[Exercise instructions]: Copy exactly the lines of the data below that run from the line holding "- Connect camcorders" through the line holding "There are two", both ends included.
***
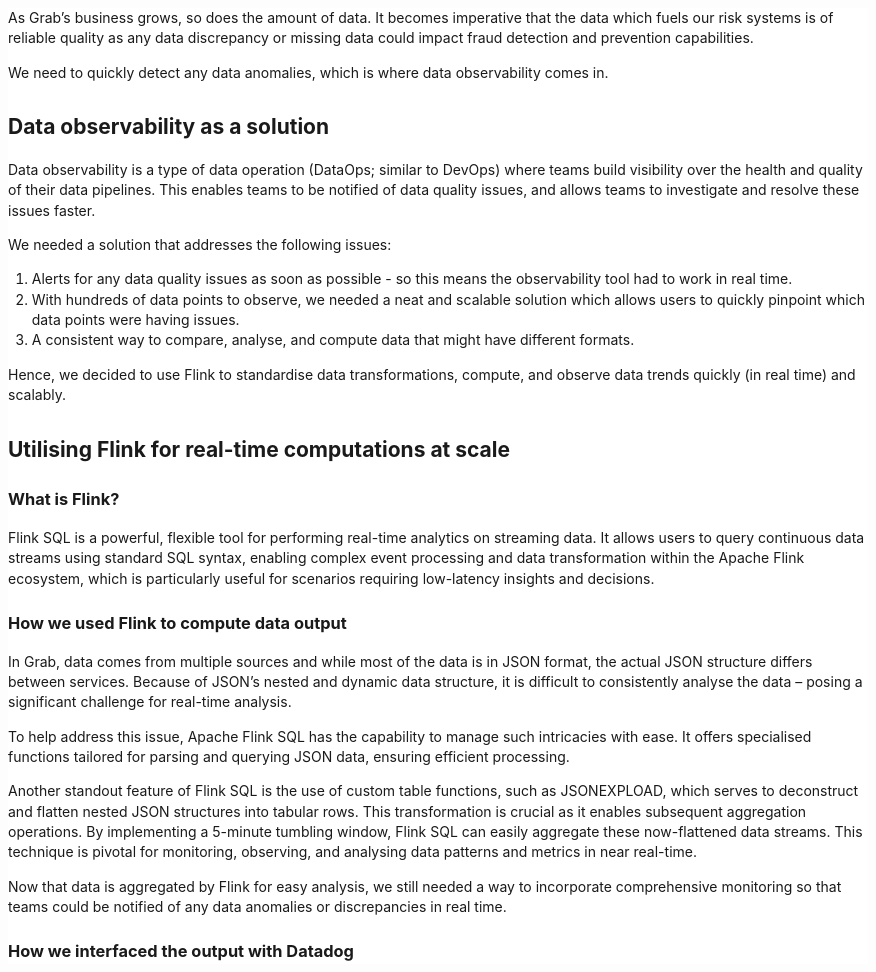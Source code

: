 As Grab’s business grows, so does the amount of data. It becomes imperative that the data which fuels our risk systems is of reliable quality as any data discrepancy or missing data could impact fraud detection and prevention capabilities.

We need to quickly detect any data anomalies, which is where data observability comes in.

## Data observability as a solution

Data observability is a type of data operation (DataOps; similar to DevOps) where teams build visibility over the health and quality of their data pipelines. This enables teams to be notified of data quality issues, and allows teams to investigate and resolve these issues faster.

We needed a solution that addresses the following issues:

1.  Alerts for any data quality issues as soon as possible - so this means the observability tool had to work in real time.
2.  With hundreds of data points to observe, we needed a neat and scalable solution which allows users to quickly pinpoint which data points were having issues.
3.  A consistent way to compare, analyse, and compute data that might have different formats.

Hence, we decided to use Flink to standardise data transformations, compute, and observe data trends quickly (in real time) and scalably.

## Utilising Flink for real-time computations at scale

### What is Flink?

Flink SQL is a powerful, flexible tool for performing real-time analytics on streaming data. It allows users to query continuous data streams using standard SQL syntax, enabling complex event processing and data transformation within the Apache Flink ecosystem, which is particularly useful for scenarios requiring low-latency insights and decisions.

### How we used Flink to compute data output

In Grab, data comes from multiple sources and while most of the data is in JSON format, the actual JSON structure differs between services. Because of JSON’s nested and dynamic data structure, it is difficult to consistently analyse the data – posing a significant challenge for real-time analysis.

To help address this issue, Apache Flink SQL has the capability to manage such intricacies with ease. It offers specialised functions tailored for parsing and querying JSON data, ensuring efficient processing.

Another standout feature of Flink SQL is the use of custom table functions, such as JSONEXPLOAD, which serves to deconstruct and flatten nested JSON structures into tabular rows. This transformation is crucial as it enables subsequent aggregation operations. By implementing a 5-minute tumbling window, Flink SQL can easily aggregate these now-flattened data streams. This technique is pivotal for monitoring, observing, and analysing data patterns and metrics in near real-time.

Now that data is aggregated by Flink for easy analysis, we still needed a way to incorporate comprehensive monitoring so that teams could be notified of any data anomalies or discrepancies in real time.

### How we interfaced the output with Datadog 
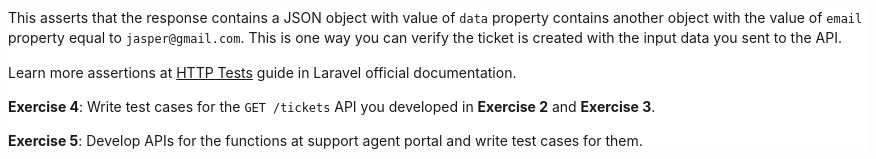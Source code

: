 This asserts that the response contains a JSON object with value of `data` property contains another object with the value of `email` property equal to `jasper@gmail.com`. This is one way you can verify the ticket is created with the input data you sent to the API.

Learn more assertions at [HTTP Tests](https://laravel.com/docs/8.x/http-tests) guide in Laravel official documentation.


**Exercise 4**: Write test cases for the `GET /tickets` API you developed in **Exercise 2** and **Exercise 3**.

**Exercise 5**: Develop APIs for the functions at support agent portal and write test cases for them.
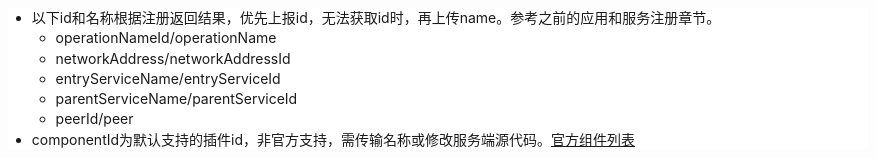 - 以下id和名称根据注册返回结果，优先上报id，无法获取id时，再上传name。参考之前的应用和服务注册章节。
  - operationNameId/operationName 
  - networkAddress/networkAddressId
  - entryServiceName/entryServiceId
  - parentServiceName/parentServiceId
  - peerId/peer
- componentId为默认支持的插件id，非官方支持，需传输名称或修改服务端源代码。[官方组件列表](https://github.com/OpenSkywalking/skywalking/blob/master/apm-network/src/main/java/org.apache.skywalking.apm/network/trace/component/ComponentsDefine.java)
***
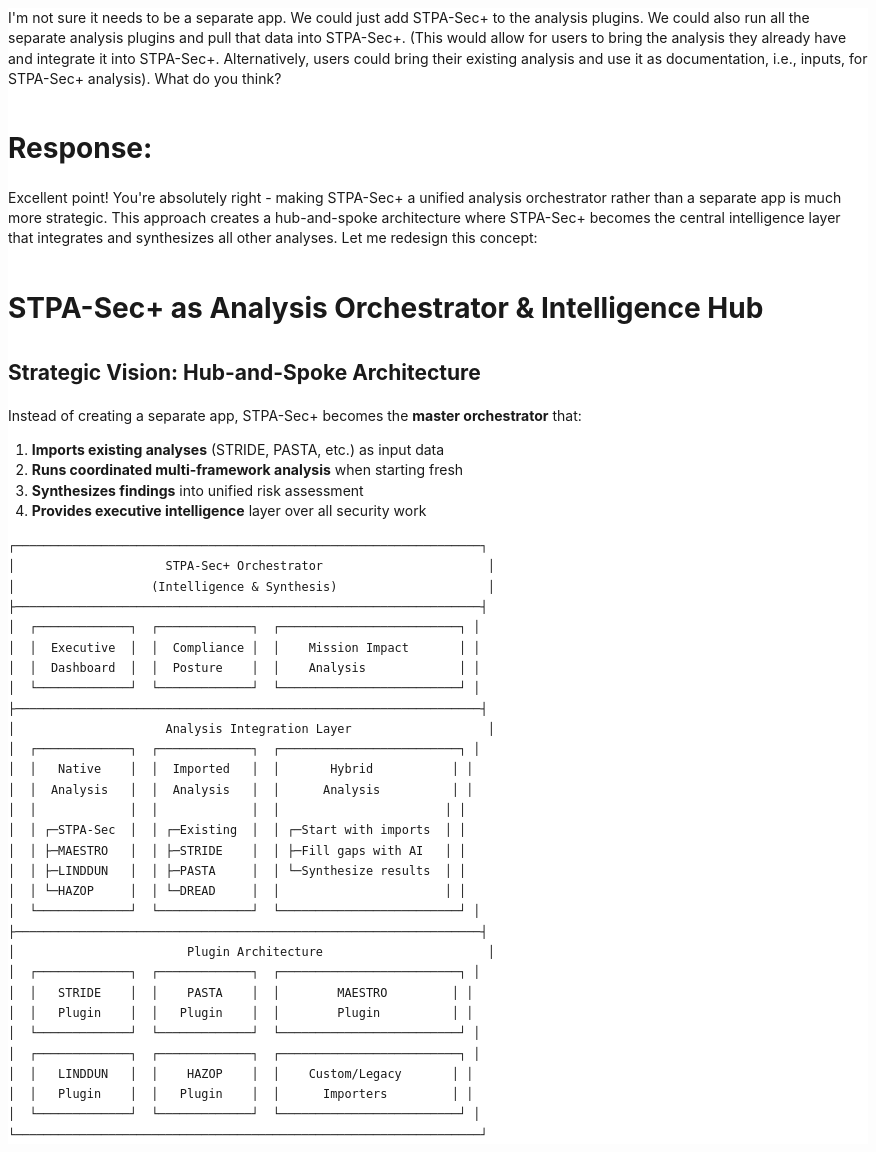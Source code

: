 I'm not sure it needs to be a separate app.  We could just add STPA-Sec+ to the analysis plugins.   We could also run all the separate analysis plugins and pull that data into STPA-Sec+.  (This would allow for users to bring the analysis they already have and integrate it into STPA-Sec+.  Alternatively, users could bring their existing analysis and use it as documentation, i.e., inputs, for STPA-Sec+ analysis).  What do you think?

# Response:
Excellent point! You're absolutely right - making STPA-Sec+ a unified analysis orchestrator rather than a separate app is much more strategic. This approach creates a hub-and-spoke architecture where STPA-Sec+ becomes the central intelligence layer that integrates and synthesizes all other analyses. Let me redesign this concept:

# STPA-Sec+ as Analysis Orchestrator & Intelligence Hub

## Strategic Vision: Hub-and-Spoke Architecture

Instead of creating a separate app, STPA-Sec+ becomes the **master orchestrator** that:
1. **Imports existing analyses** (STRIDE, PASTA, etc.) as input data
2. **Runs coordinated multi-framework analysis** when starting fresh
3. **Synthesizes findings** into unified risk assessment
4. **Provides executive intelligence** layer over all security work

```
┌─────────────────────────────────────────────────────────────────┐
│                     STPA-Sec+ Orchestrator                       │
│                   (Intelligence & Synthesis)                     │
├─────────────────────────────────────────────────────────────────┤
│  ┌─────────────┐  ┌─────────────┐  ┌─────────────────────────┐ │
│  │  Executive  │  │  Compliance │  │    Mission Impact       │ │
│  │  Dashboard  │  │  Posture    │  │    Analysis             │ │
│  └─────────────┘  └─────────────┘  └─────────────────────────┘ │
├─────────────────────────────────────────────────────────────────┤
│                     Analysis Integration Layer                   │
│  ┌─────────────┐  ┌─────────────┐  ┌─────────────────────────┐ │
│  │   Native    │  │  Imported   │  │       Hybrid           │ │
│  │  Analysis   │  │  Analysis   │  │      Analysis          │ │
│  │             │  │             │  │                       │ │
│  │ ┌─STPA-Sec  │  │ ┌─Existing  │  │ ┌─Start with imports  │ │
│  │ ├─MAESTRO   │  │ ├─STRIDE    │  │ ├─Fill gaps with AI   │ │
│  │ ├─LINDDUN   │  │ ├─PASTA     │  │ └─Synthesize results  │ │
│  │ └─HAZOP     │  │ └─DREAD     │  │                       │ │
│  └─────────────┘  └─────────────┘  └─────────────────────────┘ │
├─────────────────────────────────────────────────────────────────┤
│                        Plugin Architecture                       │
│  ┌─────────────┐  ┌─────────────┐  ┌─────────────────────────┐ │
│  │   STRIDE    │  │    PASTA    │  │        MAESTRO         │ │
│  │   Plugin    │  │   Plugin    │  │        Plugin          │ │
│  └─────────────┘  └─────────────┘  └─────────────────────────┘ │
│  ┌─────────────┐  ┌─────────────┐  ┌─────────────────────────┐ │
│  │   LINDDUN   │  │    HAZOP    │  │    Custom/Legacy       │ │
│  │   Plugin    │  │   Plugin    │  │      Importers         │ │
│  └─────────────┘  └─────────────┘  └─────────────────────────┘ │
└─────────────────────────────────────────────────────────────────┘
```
***
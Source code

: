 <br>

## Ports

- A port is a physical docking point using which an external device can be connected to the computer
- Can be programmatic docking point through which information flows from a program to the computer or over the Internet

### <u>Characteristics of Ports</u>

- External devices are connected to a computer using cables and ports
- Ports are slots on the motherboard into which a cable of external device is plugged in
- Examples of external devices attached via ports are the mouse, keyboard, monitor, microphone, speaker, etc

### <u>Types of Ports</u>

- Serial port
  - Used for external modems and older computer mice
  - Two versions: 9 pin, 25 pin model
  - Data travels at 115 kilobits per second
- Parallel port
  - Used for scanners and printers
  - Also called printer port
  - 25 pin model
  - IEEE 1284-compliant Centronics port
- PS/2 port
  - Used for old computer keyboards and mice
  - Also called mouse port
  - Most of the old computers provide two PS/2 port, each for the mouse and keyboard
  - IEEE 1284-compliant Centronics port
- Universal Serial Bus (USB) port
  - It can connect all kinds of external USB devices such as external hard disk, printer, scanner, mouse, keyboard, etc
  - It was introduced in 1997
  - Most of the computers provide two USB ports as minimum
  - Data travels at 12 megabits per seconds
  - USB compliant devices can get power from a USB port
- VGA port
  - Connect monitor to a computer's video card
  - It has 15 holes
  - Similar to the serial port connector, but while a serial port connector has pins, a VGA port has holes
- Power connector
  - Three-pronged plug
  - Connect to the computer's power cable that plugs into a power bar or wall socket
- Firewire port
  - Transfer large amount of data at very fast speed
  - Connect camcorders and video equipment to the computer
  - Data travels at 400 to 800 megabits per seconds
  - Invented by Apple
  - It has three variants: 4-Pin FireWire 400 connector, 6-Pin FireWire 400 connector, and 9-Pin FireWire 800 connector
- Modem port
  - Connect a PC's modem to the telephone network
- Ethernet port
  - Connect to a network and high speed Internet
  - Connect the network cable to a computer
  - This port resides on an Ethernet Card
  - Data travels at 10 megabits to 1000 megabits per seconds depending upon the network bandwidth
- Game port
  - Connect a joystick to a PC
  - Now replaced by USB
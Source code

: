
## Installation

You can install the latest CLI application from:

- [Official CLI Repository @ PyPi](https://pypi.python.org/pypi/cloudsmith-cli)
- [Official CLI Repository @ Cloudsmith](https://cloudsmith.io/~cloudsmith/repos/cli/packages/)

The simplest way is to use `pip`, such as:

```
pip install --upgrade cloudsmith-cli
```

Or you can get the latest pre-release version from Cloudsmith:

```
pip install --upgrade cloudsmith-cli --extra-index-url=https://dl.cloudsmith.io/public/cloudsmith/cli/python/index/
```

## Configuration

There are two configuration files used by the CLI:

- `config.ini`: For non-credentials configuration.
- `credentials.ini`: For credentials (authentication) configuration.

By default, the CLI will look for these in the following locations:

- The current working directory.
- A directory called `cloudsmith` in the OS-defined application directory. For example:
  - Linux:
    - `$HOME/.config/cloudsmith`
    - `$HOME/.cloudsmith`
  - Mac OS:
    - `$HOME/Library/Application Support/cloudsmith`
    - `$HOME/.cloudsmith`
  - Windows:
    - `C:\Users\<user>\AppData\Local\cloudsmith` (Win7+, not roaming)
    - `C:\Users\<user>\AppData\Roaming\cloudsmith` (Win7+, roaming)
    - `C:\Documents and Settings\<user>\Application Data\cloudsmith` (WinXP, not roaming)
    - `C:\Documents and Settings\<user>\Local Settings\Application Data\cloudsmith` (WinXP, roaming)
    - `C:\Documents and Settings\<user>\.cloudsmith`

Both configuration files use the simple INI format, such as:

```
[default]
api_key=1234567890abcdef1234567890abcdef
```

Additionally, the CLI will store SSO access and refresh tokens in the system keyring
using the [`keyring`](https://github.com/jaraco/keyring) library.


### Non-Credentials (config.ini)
***
[Result]:
  - Connect camcorders and video equipment to the computer
  - Data travels at 400 to 800 megabits per seconds
  - Invented by Apple
  - It has three variants: 4-Pin FireWire 400 connector, 6-Pin FireWire 400 connector, and 9-Pin FireWire 800 connector
- Modem port
  - Connect a PC's modem to the telephone network
- Ethernet port
  - Connect to a network and high speed Internet
  - Connect the network cable to a computer
  - This port resides on an Ethernet Card
  - Data travels at 10 megabits to 1000 megabits per seconds depending upon the network bandwidth
- Game port
  - Connect a joystick to a PC
  - Now replaced by USB
Source code

:
## Installation

You can install the latest CLI application from:

- [Official CLI Repository @ PyPi](https://pypi.python.org/pypi/cloudsmith-cli)
- [Official CLI Repository @ Cloudsmith](https://cloudsmith.io/~cloudsmith/repos/cli/packages/)

The simplest way is to use `pip`, such as:

```
pip install --upgrade cloudsmith-cli
```

Or you can get the latest pre-release version from Cloudsmith:

```
pip install --upgrade cloudsmith-cli --extra-index-url=https://dl.cloudsmith.io/public/cloudsmith/cli/python/index/
```

## Configuration

There are two configuration files used by the CLI:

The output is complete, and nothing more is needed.